Man: “Yeah, that’s cool. Equality is great. I totally believe in that. As long as you’re okay with me holding doors for you/me paying for your dinner/taking a guy’s name when you get married/you shave your armpits/ you are not always talking about feminist stuff.”

What I hear: “I don’t know what feminism is. I’m going to tell you that it’s okay so I don’t look like an asshole, but I still expect you to submit to small acts of condescension and injustice in your daily life so I don’t have to be made uncomfortable with reckoning with you as my true social, economic, and intellectual equal and so I can feel like I’m a good guy.”

Many of these acts that annoy the living hell out of me are commonly referred to as “chivalry.” Some of you may be familiar with the concept because some men frequently like to proclaim that it is not dead. In my opinion, chivalry equates to microaggressions: small acts of condescension, steeped in implicit and explicit assumptions that women are delicate, incapable, and need to be tended to.

I consistently experience significant backlash when calling attention to the fact that I find these actions to be sexist. The common response is that men are “just trying to be nice.” I am all about acts of kindness, generosity, and goodwill. However, it is naive and, more importantly, privileged, to ignore the fact that insistence upon door holding, chair pulling-out, bill-paying, name-changing, asking for hands in marriage, and guiding women toward the inside of the sidewalk are all steeped in a socio-cultural history that is based in the idea that women are biologically, intellectually, socially, and economically inferior to men. A history in which women were treated as property. A history in which you asked to marry a woman because you were basically buying her. A history in which women couldn’t pay for things because we were not permitted to work outside of the home, hold bank accounts, or own property. A history in which women were seen as being physically and biologically inferior, in which our brains and bodies were believed to be less than those of men. A history in which my sisters chained themselves to the front gates of the White House and went on hunger strikes for the right to have their voices heard in the democratic process of this nation.

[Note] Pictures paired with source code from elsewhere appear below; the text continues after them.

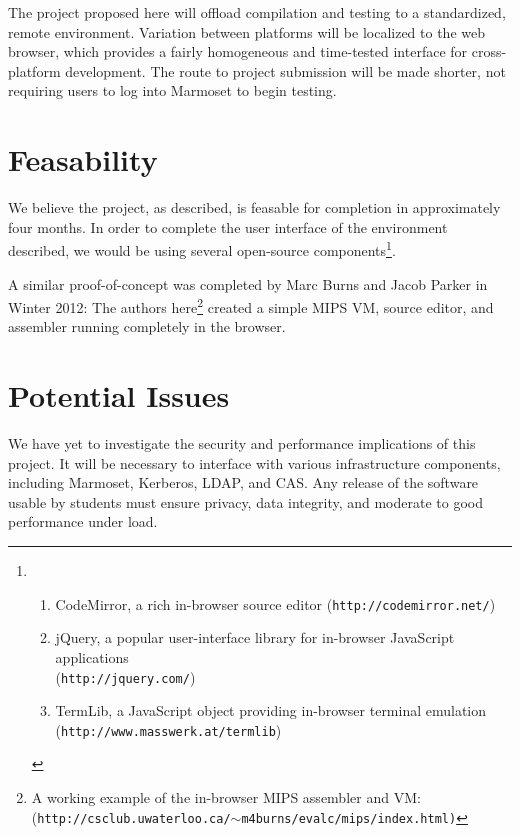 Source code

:\documentclass[12pt]{paper}
\begin{document}
	The project proposed here will offload compilation and testing to a standardized, remote environment. Variation
	between platforms will be localized to the web browser, which provides a fairly homogeneous and time-tested interface
	for cross-platform development. The route to project submission will be made shorter, not requiring users to log
  into Marmoset to begin testing.

	\section{Feasability}
  We believe the project, as described, is feasable for completion in approximately four months. In order to
  complete the user interface of the environment described, we would be using several open-source components\footnote{\begin{enumerate}[{\indent i.}]
              \setlength{\itemsep}{0pt}
              \setlength{\parskip}{0pt}
              \item CodeMirror, a rich in-browser source editor ({\tt http://codemirror.net/})
              \item jQuery, a popular user-interface library for in-browser JavaScript applications\\({\tt http://jquery.com/})
              \item TermLib, a JavaScript object providing in-browser terminal emulation\\({\tt http://www.masswerk.at/termlib})
            \end{enumerate}}.

  A similar proof-of-concept was completed by Marc Burns and Jacob Parker in Winter 2012: The authors here\footnote{A working example of the in-browser MIPS assembler and VM:\\
            \indent\indent (\tt{http://csclub.uwaterloo.ca/$\sim$m4burns/evalc/mips/index.html})}
  created a simple MIPS VM, source editor, and assembler running completely in the browser.
	
\newpage
	\section{Potential Issues}
  We have yet to investigate the security and performance implications of this project. It will be necessary to
  interface with various infrastructure components, including Marmoset, Kerberos, LDAP, and CAS. Any release
  of the software usable by students must ensure privacy, data integrity, and moderate to good performance under
  load.
\end{document}
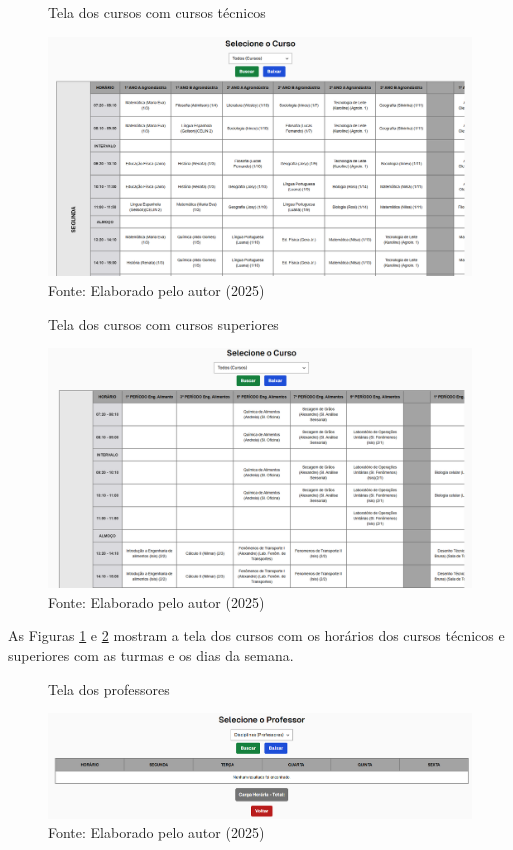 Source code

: \begin{figure}[htb]
    \centering
    \caption{Tela dos cursos com cursos técnicos}
    \includegraphics[width=1\textwidth]{Figuras/front-3.png}
    \caption*{Fonte: Elaborado pelo autor (2025)}
    \label{fig_front_3}
\end{figure}

\begin{figure}[H]
    \centering
    \caption{Tela dos cursos com cursos superiores}
    \includegraphics[width=1\textwidth]{Figuras/front-4.png}
    \caption*{Fonte: Elaborado pelo autor (2025)}
    \label{fig_front_4}
\end{figure}

As Figuras \ref{fig_front_3} e \ref{fig_front_4} mostram a tela dos cursos com os horários dos cursos técnicos e superiores com as turmas e os dias da semana.

\begin{figure}[htb]
    \centering
    \caption{Tela dos professores}
    \includegraphics[width=1\textwidth]{Figuras/front-5.png}
    \caption*{Fonte: Elaborado pelo autor (2025)}
    \label{fig_front_5}
\end{figure}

I am an independent, educated woman. Make no mistake that my success has been earned on the backs of women who came before me and fought for equality. My own grandmother was pulled out of school at age 13 to work in a thread factory, financially supporting a family in which the boys were encouraged to continue their education and earn college degrees. So you’ll have to excuse me when I insist on paying for my own panini on a first date. Because I do not take for granted for a single day that I am financially independent. You’ll have to excuse me when I exercise my rights as a citizen to openly talk about politics and social issues that are important and impact me, because it is not lost on me for a moment that I have the right to vote and still see far too few women in elected positions of leadership. And you’ll have to excuse me if I think I can open a door for myself or sit my dainty behind in a chair without having a fainting spell.

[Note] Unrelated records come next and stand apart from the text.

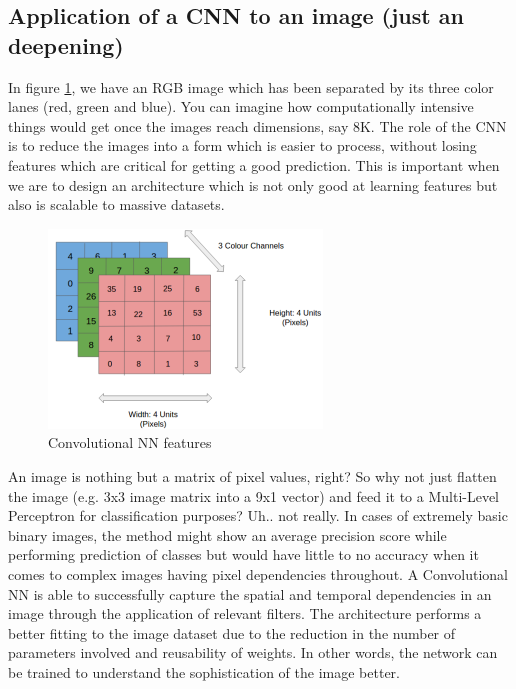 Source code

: \documentclass[12pt]{report}
\theoremstyle{plain}
\begin{document}
\begin{flushleft}
\section{Application of a CNN to an image (just an deepening)}
In figure \ref{fig:convNN_image_scheme}, we have an RGB image which has been separated by its three color lanes (red, green and blue). You can imagine how computationally intensive things would get once the images reach dimensions, say 8K. The role of the CNN is to reduce the images into a form which is easier to process, without losing features which are critical for getting a good prediction. This is important when we are to design an architecture which is not only good at learning features but also is scalable to massive datasets.\\
\begin{figure}[!h]
	\centering
	\includegraphics[scale=1.5]{images/convNN_image_scheme.pdf}
	\caption{Convolutional NN features}
	\label{fig:convNN_image_scheme}	
\end{figure}
An image is nothing but a matrix of pixel values, right? So why not just flatten the image (e.g. 3x3 image matrix into a 9x1 vector) and feed it to a Multi-Level Perceptron for classification purposes? Uh.. not really. In cases of extremely basic binary images, the method might show an average precision score while performing prediction of classes but would have little to no accuracy when it comes to complex images having pixel dependencies throughout. A Convolutional NN is able to successfully capture the spatial and temporal dependencies in an image through the application of relevant filters. The architecture performs a better fitting to the image dataset due to the reduction in the number of parameters involved and reusability of weights. In other words, the network can be trained to understand the sophistication of the image better.\\


\end{flushleft}
\end{document}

Men of the world, if you want to be nice, genuine, or kind, stop relying on outdated social conventions rooted in assumptions of women’s inferiority. If you want to be kind, talk to me, listen to what I have to say, take an interest in my interests, defend my opinions instead of my honor, and do your part to ensure that I and other women have access, opportunities, and equal treatment in our society.  When you hold a door, actively interrogate why you are holding that door and who you are holding it for. I’m not saying to start slamming doors in women’s faces, but kindness means taking an extra moment to go out of your way for everyone and anyone, in a way that does not suggest that you are exerting power or control over someone, that you are the keeper of the door. Men have decided for far too long which doors women get to have opened for us. We can open them ourselves.